Depuis quelques années (depuis 2008 si l’on tient à être précis), avec la série de romans construits autour de la procureure hambourgeoise Chastity Riley et de sa bande de collègues policiers et d’amis de Sankt Pauli, l’Allemande Simone Buchholz a introduit quelque chose de bien spécifique, me semble-t-il, dans le polar mondial contemporain. Police procedural qui ne se soucie vraiment pas de la résolution d’enquête proprement dite, enchaînement véritablement punk de situations intimes et politiques, galerie intraitable de portraits soumis à la confusion des sentiments et au poids d’une histoire, ancienne ou récente, qui se refuse souvent à simplement passer : à bien des égards, cette série est unique.
Surtout, Simone Buchholz a décidé une fois pour toutes que ses lectrices et ses lecteurs étaient ses complices intelligents : à l’opposé de pratiques honteuses à la Donna Leon – mais sans aller jusqu’à ce point de non-retour, trop d’autrices et d’auteurs succombent aujourd’hui, un peu ou beaucoup, mais toujours trop, à l’envie d’expliquer -, elle manie souverainement l’art de l’implicite, de l’information juste nécessaire (et toujours fournie via une pérégrination ou un détour dotés de leur logique propre), de l’interprétation ouverte et éventuellement variable, bref, de la littérature spéculative dans toute sa splendeur – ce qui reste relativement rare au sein du genre dit policier, David Peace mis à part évidemment – quoique utilisant d’autres moyens langagiers et littéraires, magnifiques, que ceux mis en œuvre avec tant de brio par l’autrice allemande.

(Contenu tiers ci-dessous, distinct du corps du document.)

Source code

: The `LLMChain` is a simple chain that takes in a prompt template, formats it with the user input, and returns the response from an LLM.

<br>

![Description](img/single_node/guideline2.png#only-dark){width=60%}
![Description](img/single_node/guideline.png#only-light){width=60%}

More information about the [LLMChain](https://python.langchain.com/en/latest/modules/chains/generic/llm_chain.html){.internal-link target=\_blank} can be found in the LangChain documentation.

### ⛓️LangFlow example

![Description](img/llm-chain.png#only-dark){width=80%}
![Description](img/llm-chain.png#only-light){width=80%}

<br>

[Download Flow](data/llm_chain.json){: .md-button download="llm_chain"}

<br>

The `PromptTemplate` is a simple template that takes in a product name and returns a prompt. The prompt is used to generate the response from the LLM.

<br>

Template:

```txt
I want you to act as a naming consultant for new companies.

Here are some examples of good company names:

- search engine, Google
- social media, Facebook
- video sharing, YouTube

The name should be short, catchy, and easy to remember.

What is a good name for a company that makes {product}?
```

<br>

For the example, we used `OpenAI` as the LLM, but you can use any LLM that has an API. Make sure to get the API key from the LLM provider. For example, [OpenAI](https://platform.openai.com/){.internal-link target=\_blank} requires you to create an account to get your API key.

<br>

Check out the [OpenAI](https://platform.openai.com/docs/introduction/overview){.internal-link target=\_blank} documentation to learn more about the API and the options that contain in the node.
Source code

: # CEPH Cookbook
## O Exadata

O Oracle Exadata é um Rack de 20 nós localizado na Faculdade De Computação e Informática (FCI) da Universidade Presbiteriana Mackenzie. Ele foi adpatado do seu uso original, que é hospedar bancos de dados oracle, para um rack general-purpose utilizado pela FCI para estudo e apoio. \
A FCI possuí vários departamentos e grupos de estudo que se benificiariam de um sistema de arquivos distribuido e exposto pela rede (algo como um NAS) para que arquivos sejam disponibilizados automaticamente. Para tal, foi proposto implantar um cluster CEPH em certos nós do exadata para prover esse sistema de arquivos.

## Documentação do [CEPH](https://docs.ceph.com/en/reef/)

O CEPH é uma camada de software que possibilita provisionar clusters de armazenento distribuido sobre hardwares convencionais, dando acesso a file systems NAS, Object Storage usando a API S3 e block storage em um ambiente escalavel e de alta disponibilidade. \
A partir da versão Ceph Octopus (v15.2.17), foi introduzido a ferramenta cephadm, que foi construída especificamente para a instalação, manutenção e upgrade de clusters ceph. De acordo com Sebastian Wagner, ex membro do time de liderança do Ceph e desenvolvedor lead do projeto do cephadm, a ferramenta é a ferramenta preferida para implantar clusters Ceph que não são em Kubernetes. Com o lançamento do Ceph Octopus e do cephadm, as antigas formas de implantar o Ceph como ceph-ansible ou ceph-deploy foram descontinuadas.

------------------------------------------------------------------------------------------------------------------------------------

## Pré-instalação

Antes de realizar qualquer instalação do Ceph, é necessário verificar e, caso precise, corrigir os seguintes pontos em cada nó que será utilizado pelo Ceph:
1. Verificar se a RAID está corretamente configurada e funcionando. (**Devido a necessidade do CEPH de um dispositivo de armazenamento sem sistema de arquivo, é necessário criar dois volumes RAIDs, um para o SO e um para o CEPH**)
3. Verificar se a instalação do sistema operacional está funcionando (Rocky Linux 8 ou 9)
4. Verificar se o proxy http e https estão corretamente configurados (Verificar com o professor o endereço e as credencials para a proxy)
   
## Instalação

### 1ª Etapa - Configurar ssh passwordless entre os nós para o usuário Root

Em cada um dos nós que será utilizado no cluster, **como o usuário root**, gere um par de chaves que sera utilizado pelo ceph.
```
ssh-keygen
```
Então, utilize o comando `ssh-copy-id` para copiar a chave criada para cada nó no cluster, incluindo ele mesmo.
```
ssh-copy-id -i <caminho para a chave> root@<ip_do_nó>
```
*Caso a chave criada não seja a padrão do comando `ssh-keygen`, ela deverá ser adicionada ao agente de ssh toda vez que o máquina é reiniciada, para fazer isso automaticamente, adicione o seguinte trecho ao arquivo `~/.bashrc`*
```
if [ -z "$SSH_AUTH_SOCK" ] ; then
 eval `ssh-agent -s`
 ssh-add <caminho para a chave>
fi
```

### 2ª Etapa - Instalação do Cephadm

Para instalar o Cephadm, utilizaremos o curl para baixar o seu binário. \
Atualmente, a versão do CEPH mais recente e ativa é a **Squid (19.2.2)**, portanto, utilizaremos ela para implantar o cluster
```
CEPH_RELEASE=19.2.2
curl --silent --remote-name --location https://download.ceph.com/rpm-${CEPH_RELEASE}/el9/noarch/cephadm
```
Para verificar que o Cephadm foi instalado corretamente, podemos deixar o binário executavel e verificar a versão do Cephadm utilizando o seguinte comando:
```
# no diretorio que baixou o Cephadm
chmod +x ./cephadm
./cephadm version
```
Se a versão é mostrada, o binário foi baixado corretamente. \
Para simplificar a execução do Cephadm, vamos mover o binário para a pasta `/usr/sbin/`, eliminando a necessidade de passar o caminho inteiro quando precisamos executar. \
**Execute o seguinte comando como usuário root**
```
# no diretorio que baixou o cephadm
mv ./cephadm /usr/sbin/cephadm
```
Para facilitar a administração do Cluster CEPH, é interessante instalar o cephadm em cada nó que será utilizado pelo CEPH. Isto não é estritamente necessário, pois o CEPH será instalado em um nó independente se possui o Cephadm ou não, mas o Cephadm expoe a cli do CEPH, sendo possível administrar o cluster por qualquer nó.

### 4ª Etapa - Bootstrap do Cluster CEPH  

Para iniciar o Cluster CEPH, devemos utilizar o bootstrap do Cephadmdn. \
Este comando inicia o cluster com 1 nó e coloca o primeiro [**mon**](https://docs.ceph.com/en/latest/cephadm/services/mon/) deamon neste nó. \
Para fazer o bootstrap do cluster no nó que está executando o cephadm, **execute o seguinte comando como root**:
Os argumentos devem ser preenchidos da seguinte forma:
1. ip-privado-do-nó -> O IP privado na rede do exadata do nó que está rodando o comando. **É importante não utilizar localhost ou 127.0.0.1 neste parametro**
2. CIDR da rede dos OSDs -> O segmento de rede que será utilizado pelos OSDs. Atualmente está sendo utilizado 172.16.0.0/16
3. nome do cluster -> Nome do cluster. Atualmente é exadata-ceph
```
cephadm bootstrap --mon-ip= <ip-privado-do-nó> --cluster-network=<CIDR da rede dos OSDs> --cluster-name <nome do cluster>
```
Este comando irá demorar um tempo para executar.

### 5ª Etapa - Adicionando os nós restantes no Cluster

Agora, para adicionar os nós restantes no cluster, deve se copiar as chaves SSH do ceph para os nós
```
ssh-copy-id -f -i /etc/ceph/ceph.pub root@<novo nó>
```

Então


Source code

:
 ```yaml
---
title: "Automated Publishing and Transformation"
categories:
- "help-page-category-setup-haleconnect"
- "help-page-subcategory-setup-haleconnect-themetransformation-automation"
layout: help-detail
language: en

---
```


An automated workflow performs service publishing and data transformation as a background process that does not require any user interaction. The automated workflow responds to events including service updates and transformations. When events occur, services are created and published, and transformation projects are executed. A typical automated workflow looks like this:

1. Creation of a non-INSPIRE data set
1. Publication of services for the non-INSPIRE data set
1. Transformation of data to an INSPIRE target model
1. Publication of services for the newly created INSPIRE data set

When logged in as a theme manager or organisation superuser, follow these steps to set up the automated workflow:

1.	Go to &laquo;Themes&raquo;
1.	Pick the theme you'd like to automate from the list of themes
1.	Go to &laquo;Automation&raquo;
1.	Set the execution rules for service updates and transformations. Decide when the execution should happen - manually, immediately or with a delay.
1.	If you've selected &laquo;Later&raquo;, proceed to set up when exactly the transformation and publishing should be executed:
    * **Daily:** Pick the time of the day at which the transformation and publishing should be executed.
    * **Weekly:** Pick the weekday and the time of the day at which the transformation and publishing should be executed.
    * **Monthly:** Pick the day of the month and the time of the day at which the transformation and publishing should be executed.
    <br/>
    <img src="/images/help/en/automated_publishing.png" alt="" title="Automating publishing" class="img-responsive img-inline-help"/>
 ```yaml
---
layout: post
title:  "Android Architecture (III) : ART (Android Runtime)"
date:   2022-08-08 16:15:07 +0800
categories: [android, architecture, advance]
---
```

Publié en 2019, Hôtel Carthagène, neuvième volume de la série, mais quatrième à partir du reboot partiel, au moment du changement d’éditeur allemand, de Droemer à Suhrkamp, avec Nuit bleue, traduit en février 2024 chez L’Atalante par l’excellente Claudine Layre, constitue sans doute la démonstration la plus aboutie à ce jour de la puissance spécifique de cette série noire-là. Davantage encore que dans Béton rouge ou dans Rue Mexico, que l’on aurait pourtant volontiers cru insurpassables, ces 200 pages, nourries des motifs du film de casse contemporain, de la série « Ocean’s 11/12/13 » à « La Casa de Papel », pour mieux s’en jouer, savent tirer une tension nerveuse exceptionnelle de l’usage de l’implicite, du non-dit et de l’ellipse. Atteignant une étonnante pureté, une concentration optimale, en jouant aussi bien du vrai-faux huis clos dans ce bar panoramique hambourgeois et de la montée inexorable de la rationalité vengeresse de ses flashbacks que de la fièvre intérieure, clinique et alcoolisée, vécue par son héroïne principale (mais jamais seule, au sein de ce grand collectif bizarre et bigarré imaginé par l’autrice) et de la présence salvatrice des métaphores footballistiques développées par les policiers présents (de fait) incognito pour discuter tactique de coup de force et d’échappée devant leurs geôliers. Par bien des aspects, cet Hôtel Carthagène noir et cristallin constitue le sommet à date de l’art si particulier – et si réjouissant – de Simone Buchholz.